Defaults may still occur even in cases when notice is served and received. Time will tell if the added burden on landlords, to hire a constable or sheriff for service of the court notice, is effective.

Shorter Eviction Time Frame

If no resolution emerges from a first-tier court event, such as an agreement between landlord and tenant to work with a mediator or to continue the case, it will move on to a second-tier event, a trial.

Standing Order 1-23 also applies a time frame to the scheduling of trials that should speed up the eviction process. If a first-tier event moves on to a second-tier event – a trial – that trial must now be scheduled two weeks after the first-tier court event. Previous rules stipulated scheduling such trials “no sooner than” 14 days after the first-tier event.

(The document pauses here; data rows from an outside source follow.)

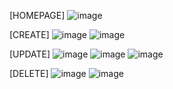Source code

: [HOMEPAGE]
![image](https://github.com/user-attachments/assets/91864ad5-1ec0-412f-89de-7094769ab4ae)

[CREATE]
![image](https://github.com/user-attachments/assets/34ccd67c-76d9-4a6f-81a7-7ef04de822c2)
![image](https://github.com/user-attachments/assets/9684c350-9d29-4881-be3d-3198f2b00aab)

[UPDATE]
![image](https://github.com/user-attachments/assets/c0cb01ce-b888-41c5-9a73-a9f69dc6f3b3)
![image](https://github.com/user-attachments/assets/62c30eb7-9d01-480c-8635-e7934b0682ef)
![image](https://github.com/user-attachments/assets/a1daf198-73d8-4995-86fa-b3eae16aa677)


[DELETE]
![image](https://github.com/user-attachments/assets/9643f292-2d37-4d63-8f52-1a33fa17c4dc)
![image](https://github.com/user-attachments/assets/f7501114-f42c-4386-ac6d-bfca864c2fff)

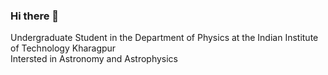 ### Hi there 👋

Undergraduate Student in the Department of Physics at the Indian Institute of Technology Kharagpur  
Intersted in Astronomy and Astrophysics

<!--
**Lokesh-Manickavasaham/Lokesh-Manickavasaham** is a ✨ _special_ ✨ repository because its `README.md` (this file) appears on your GitHub profile.

Here are some ideas to get you started:

- 🔭 I’m currently working on ...
- 🌱 I’m currently learning ...
- 👯 I’m looking to collaborate on ...
- 🤔 I’m looking for help with ...
- 💬 Ask me about ...
- 📫 How to reach me: ...
- 😄 Pronouns: ...
- ⚡ Fun fact: ...
-->
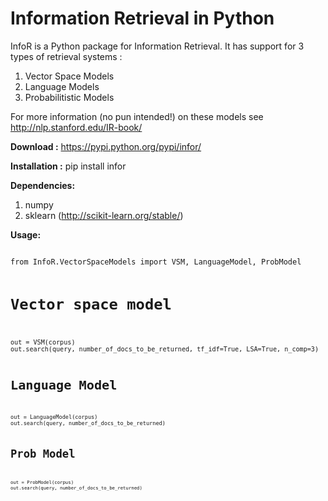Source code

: Information Retrieval in Python
=====

InfoR is a Python package for Information Retrieval. It has support for 3 types of retrieval systems : 

1. Vector Space Models
2. Language Models
3. Probabilitistic Models

For more information (no pun intended!) on these models see http://nlp.stanford.edu/IR-book/

<b>Download :</b> https://pypi.python.org/pypi/infor/

<b>Installation :</b> pip install infor

<b> Dependencies:</b>

1. numpy
2. sklearn (http://scikit-learn.org/stable/)

<b> Usage:</b>

<code>
from InfoR.VectorSpaceModels import VSM, LanguageModel, ProbModel

# Vector space model
<code>
out = VSM(corpus)
out.search(query, number_of_docs_to_be_returned, tf_idf=True, LSA=True, n_comp=3)

#  Language Model
<code>
out = LanguageModel(corpus)
out.search(query, number_of_docs_to_be_returned)

# Prob Model
<code>
out = ProbModel(corpus)
out.search(query, number_of_docs_to_be_returned)
</code>




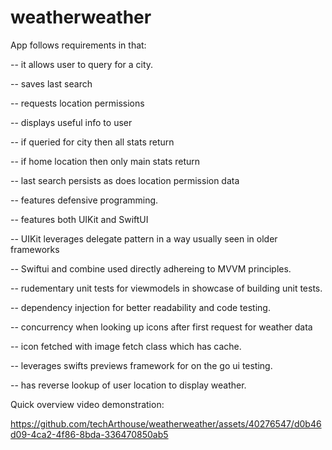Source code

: # weatherweather

App follows requirements in that:

-- it allows user to query for a city.

-- saves last search

-- requests location permissions

-- displays useful info to user

  -- if queried for city then all stats return
  
  -- if home location then only main stats return
  
-- last search persists as does location permission data

-- features defensive programming.

-- features both UIKit and SwiftUI

-- UIKit leverages delegate pattern in a way usually seen in older frameworks

-- Swiftui and combine used directly adhereing to MVVM principles.

-- rudementary unit tests for viewmodels in showcase of building unit tests.

-- dependency injection for better readability and code testing. 

-- concurrency when looking up icons after first request for weather data

  -- icon fetched with image fetch class which has cache.
  
-- leverages swifts previews framework for on the go ui testing. 

-- has reverse lookup of user location to display weather. 

Quick overview video demonstration: 

https://github.com/techArthouse/weatherweather/assets/40276547/d0b46d09-4ca2-4f86-8bda-336470850ab5

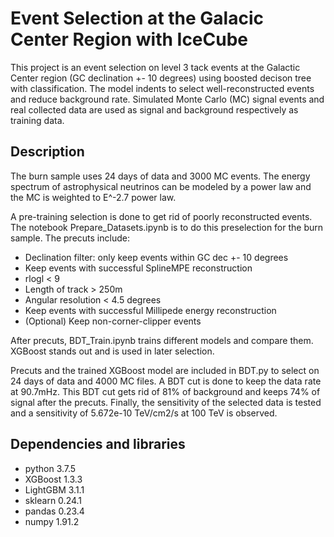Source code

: # Event Selection at the Galacic Center Region with IceCube 
This project is an event selection on level 3 tack events at the Galactic Center region (GC declination +- 10 degrees) using boosted decison tree with classification. 
The model indents to select well-reconstructed events and reduce background rate. Simulated Monte Carlo (MC) signal events and real collected data are used as 
signal and background respectively as training data.

## Description
The burn sample uses 24 days of data and 3000 MC events. The energy spectrum of astrophysical neutrinos can be modeled by a power law and the MC is weighted to E^-2.7 
power law. 

A pre-training selection is done to get rid of poorly reconstructed events. The notebook Prepare_Datasets.ipynb is to do this preselection for the burn sample. 
The precuts include:

- Declination filter: only keep events within GC dec +- 10 degrees
- Keep events with successful SplineMPE reconstruction
- rlogl < 9
- Length of track > 250m
- Angular resolution < 4.5 degrees
- Keep events with successful Millipede energy reconstruction
- (Optional) Keep non-corner-clipper events

After precuts, BDT_Train.ipynb trains different models and compare them. XGBoost stands out and is used in later selection. 

Precuts and the trained XGBoost model are included in BDT.py to select on 24 days of data and 4000 MC files. A BDT cut is done to keep the data rate at 90.7mHz.
This BDT cut gets rid of 81% of background and keeps 74% of signal after the precuts. Finally, the sensitivity of the selected data is tested and a sensitivity 
of 5.672e-10 TeV/cm2/s at 100 TeV is observed.

## Dependencies and libraries
- python 3.7.5
- XGBoost 1.3.3
- LightGBM 3.1.1
- sklearn 0.24.1
- pandas 0.23.4
- numpy 1.91.2
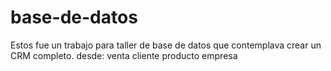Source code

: # base-de-datos

Estos fue un trabajo para taller de base de datos que contemplava crear un CRM completo.
desde:
  venta
  cliente
  producto
  empresa
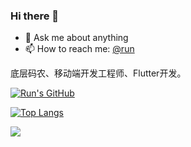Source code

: ### Hi there 👋

<!--
**LeoAiolia/Leoaiolia** is a ✨ _special_ ✨ repository because its `README.md` (this file) appears on your GitHub profile.

Here are some ideas to get you started:

- 🔭 I’m currently working on ...
- 🌱 I’m currently learning ...
- 👯 I’m looking to collaborate on ...
- 🤔 I’m looking for help with ...
- 💬 Ask me about ...
- 📫 How to reach me: ...
- 😄 Pronouns: ...
- ⚡ Fun fact: ...
-->

- 💬 Ask me about anything
- 📫 How to reach me: [@run](https://weibo.com/u/2271082327)

底层码农、移动端开发工程师、Flutter开发。

[![Run's GitHub](https://github-readme-stats.vercel.app/api?username=LeoAiolia&count_private=true&show_icons=true&theme=tokyonight)](https://www.jianshu.com/u/4f3d52fed302)

[![Top Langs](https://github-readme-stats.vercel.app/api/top-langs/?username=LeoAiolia&layout=compact&theme=tokyonight)](https://www.jianshu.com/u/4f3d52fed302)


<a href="https://github.com/gfaraday/g_faraday">
  <img align="center" src="https://github-readme-stats.vercel.app/api/pin/?username=gfaraday&repo=g_faraday&theme=tokyonight" />
</a>

<!-- https://github.com/anuraghazra/github-readme-stats/blob/master/docs/readme_cn.md -->
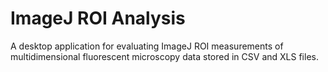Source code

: # ImageJ ROI Analysis

A desktop application for evaluating ImageJ ROI measurements of multidimensional fluorescent microscopy data stored in CSV and XLS files.
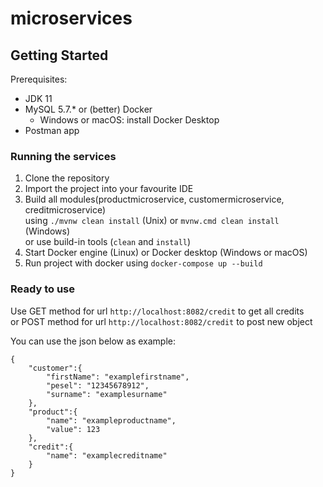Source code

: # microservices
## Getting Started

Prerequisites:
- JDK 11 
- MySQL 5.7.* or (better) Docker
    - Windows or macOS: install Docker Desktop
- Postman app    

### Running the services

1. Clone the repository
2. Import the project into your favourite IDE
3. Build all modules(productmicroservice, customermicroservice, creditmicroservice)  
   using `./mvnw clean install` (Unix) or `mvnw.cmd clean install` (Windows)  
   or use build-in tools (`clean` and `install`)
4. Start Docker engine (Linux) or Docker desktop (Windows or macOS)
5. Run project with docker using `docker-compose up --build`

### Ready to use

Use GET method for url `http://localhost:8082/credit` to get all credits  
or POST method for url `http://localhost:8082/credit` to post new object

You can use the json below as example:


    {
        "customer":{
            "firstName": "examplefirstname",
            "pesel": "12345678912",
            "surname": "examplesurname"
        },
        "product":{
            "name": "exampleproductname",
            "value": 123
        },
        "credit":{
            "name": "examplecreditname"
        }
    }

Also added: before the conclusion of the first-tier court event, both the plaintiff and defendant shall be given written notice of the trial date, time and location. That notice will serve as the only required notice of the scheduled trial. It also removes any grounds for contesting the service of notice for a trial.

Time Limits Added

A two-tier process was in place previous to Standing Order 1-23. However, the new rules apply more time frames for scheduling first-tier court events in summary process cases and for notifying parties of court events. These updated time limitations are good news for property owners, as they may help further reduce the duration of eviction cases as they move more expediently through the court system.

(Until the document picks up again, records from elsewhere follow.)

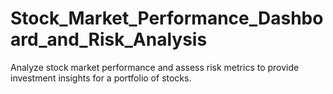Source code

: # Stock_Market_Performance_Dashboard_and_Risk_Analysis
Analyze stock market performance and assess risk metrics to provide investment insights for a portfolio of stocks.
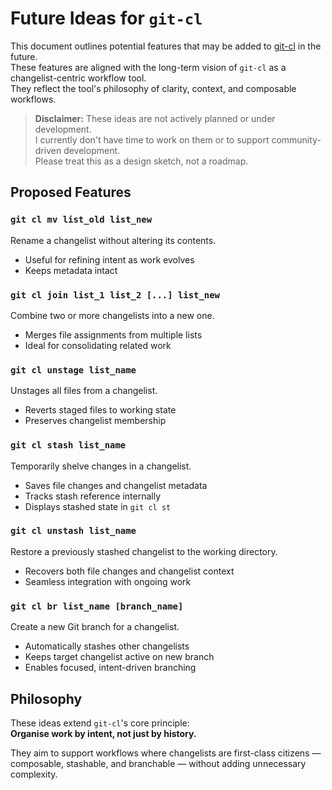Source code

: # Future Ideas for `git-cl`

This document outlines potential features that may be added to [git-cl](https://github.com/BHFock/git-cl?tab=readme-ov-file) in the future.  
These features are aligned with the long-term vision of `git-cl` as a changelist-centric workflow tool.  
They reflect the tool's philosophy of clarity, context, and composable workflows.

> **Disclaimer:** These ideas are not actively planned or under development.  
> I currently don't have time to work on them or to support community-driven development.  
> Please treat this as a design sketch, not a roadmap.

## Proposed Features

### `git cl mv list_old list_new`
Rename a changelist without altering its contents.

- Useful for refining intent as work evolves
- Keeps metadata intact

### `git cl join list_1 list_2 [...] list_new`
Combine two or more changelists into a new one.

- Merges file assignments from multiple lists
- Ideal for consolidating related work

### `git cl unstage list_name`
Unstages all files from a changelist.

- Reverts staged files to working state
- Preserves changelist membership

### `git cl stash list_name`
Temporarily shelve changes in a changelist.

- Saves file changes and changelist metadata
- Tracks stash reference internally
- Displays stashed state in `git cl st`

### `git cl unstash list_name`
Restore a previously stashed changelist to the working directory.

- Recovers both file changes and changelist context
- Seamless integration with ongoing work

### `git cl br list_name [branch_name]`
Create a new Git branch for a changelist.

- Automatically stashes other changelists
- Keeps target changelist active on new branch
- Enables focused, intent-driven branching

## Philosophy

These ideas extend `git-cl`'s core principle:  
**Organise work by intent, not just by history.**

They aim to support workflows where changelists are first-class citizens — composable, stashable, and branchable — without adding unnecessary complexity.
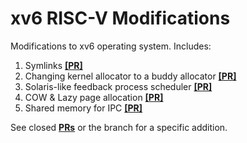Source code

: # xv6 RISC-V Modifications

Modifications to xv6 operating system. Includes:

1. Symlinks **[[PR]](https://github.com/Dimankarp/xv6-riscv-modded/pull/2)**
1. Changing kernel allocator to a buddy allocator **[[PR]](https://github.com/Dimankarp/xv6-riscv-modded/pull/3)**
1. Solaris-like feedback process scheduler **[[PR]](https://github.com/Dimankarp/xv6-riscv-modded/pull/4)**
1. COW & Lazy page allocation **[[PR]](https://github.com/Dimankarp/xv6-riscv-modded/pull/5)**
1. Shared memory for IPC  **[[PR]](https://github.com/Dimankarp/xv6-riscv-modded/pull/6)**

See closed **[PRs](https://github.com/Dimankarp/xv6-riscv-modded/pull/)** or the branch for a specific addition.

Specifically, once a summary process case is filed, the court clerk’s office will schedule first-tier events, when necessary, between 30 and 60 days after the date of filing. This is a new time-limit requirement, updating court rules from Standing Order 6-20, which designated no time limit for scheduling first-tier court events, except that they would take place “no sooner than” 14 days after filing.

Plaintiffs (landlords) will be notified within seven days after filing regarding the date scheduled for the first-tier event. This court notice will include court location, time and whether the event is in person or virtual. Plaintiffs will then serve notice, via constable or sheriff, to listed defendants (tenants).

In-Person vs Virtual

Another important change in Standing Order 1-23 is an increase in in-person court events. These new (interim) rules require “all first- and second-tier court events in summary process cases” to proceed in person. Previous rules allowed many first-tier events, such as mediations and evidentiary hearings, to be held virtually.

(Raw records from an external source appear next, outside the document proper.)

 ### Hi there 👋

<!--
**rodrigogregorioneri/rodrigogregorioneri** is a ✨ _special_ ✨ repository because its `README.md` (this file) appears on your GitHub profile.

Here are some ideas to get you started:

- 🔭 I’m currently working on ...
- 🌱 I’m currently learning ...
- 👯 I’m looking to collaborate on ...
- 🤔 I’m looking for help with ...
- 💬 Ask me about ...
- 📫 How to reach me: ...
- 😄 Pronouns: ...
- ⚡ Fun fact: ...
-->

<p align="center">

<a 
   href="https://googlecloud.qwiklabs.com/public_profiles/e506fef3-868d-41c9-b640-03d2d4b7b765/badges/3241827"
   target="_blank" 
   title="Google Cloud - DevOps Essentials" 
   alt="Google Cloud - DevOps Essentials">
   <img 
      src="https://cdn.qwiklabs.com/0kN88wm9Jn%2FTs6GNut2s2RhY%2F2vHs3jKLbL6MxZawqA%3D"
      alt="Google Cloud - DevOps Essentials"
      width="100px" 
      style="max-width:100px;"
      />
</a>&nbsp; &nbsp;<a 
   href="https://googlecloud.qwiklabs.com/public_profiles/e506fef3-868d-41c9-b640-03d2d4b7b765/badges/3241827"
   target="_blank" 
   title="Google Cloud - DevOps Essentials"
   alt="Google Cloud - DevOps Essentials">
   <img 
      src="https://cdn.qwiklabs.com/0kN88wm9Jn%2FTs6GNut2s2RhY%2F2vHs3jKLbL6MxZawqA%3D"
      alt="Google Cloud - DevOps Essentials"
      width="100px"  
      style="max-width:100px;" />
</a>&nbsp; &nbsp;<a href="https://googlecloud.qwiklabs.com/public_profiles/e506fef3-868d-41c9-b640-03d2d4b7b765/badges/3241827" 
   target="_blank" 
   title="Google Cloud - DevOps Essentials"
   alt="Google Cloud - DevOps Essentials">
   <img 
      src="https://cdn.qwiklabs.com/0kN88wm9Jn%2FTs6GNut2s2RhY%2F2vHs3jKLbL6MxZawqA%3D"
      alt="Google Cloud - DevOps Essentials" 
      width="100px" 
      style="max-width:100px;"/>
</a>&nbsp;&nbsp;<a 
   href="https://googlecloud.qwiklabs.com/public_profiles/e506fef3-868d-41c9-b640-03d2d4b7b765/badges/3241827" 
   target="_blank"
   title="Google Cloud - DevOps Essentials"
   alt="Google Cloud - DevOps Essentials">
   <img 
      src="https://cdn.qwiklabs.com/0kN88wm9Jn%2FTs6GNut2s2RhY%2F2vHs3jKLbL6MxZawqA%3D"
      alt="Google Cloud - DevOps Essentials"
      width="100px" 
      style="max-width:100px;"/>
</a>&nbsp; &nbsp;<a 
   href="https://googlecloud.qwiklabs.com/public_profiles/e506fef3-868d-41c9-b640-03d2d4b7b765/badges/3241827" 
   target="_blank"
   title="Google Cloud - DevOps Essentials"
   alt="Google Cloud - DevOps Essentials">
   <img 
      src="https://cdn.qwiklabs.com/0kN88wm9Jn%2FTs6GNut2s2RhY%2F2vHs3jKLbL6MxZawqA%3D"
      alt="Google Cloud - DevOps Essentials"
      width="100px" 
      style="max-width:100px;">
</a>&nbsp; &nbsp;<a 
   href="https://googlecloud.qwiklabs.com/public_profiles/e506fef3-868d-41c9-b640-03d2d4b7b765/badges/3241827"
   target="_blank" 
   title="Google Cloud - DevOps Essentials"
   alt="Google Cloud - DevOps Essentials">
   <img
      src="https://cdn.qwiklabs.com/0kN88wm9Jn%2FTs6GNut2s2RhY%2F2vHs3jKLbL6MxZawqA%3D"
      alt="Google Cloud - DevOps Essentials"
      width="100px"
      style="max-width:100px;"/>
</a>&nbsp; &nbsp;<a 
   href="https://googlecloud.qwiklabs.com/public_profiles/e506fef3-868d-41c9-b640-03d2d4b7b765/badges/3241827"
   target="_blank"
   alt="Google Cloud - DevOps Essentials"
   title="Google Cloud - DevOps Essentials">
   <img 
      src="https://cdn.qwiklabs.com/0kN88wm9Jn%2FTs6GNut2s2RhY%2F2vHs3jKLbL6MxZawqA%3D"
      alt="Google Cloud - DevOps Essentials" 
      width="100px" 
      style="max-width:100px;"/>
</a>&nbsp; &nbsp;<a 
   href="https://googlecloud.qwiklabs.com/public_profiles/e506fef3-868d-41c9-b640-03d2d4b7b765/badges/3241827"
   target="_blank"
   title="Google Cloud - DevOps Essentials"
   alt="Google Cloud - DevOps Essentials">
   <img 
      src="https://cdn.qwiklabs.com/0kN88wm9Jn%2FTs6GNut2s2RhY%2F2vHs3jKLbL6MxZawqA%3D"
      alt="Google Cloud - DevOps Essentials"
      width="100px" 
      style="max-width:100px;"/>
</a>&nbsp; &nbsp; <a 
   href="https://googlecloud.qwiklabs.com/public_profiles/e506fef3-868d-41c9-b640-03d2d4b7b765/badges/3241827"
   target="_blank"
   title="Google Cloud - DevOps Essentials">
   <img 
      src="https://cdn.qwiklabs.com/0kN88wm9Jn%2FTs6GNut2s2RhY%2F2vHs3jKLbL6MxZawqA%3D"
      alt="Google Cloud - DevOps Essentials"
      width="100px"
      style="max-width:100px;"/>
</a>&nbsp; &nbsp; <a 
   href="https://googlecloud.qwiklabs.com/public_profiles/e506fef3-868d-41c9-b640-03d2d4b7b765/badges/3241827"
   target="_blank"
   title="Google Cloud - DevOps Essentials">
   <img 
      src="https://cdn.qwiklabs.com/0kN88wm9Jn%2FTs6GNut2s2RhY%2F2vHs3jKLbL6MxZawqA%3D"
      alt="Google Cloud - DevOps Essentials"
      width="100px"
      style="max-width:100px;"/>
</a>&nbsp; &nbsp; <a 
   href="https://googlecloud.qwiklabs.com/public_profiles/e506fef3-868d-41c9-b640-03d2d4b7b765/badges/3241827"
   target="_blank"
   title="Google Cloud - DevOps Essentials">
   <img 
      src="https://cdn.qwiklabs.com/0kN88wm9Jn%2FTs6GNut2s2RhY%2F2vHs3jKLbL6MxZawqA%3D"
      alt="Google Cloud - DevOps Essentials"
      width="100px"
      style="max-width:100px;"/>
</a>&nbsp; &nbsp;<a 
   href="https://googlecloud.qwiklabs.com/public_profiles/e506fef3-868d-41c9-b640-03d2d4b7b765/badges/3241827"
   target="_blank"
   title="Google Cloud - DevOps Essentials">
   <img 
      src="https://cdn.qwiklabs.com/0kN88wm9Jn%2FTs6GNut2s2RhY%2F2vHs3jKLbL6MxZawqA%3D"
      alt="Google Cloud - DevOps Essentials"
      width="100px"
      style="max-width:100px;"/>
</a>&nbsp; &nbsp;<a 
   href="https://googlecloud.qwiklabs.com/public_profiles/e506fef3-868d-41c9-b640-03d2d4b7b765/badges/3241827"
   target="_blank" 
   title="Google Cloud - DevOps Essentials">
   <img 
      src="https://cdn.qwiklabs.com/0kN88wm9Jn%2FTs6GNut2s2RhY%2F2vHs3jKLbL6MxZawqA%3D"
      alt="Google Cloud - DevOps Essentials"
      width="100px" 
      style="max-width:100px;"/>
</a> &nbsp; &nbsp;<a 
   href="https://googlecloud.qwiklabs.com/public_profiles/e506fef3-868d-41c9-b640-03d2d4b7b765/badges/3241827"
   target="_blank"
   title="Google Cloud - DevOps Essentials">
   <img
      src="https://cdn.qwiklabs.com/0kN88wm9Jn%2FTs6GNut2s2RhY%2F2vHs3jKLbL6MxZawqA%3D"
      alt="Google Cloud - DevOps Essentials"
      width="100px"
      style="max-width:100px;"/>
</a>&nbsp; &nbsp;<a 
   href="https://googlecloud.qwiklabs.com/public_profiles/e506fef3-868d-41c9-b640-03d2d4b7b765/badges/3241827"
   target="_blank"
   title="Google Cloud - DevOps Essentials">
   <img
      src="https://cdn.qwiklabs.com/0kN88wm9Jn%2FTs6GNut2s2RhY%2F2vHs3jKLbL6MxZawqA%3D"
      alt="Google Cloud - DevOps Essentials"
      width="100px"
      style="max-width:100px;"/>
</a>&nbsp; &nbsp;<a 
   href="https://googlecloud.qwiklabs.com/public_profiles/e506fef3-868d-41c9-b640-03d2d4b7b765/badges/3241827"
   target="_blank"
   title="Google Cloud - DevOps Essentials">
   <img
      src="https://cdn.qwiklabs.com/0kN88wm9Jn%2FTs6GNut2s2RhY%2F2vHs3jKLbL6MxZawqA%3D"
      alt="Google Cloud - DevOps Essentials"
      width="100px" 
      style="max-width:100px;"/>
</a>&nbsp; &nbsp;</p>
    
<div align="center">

This increase in in-person events may present an increased burden on some property owners where attorney representation in court is necessary. The time required for an attorney to drive and walk to a court in person, as opposed to attending virtually, is substantially increased, and may further drive up legal fees.

It also reduces the territory in which an attorney can operate. Some attorneys may operate in some housing court divisions across the state, but not in others. In the case of virtual events, attorneys could attend court events in divisions that they do not operate in in person.

Other Notable Rules Changes

Other notable updates in Standing Order 1-23 include:

  • a resumption of site inspections and property views, which had been suspended since the pandemic. The rules state that housing specialists will take appropriate health and safety precautions to carry out such inspections and views, including “traveling in pairs when practicable.” Standing Order 1-23 also enables the Housing Court to coordinate “hybrid” events in which some parties appear virtually while others appear in person. The rules also state that if one party requests a virtual court appearance, that party may not object to other parties appearing in person.
  • a continuation of the requirement that an Affidavit of Compliance accompany any summary process filing for nonpayment. The affidavit asks a landlord to state that their notice to quit also included a form detailing information regarding rental assistance programs, trial court rules, orders and eviction restrictions and other information as required by M.G.L. Chapter 186, Section 31.

the addition of a time requirement of 10 days after receipt of request for answers to summary process cases; and no more than three business days before the date of the scheduled first-tier court event.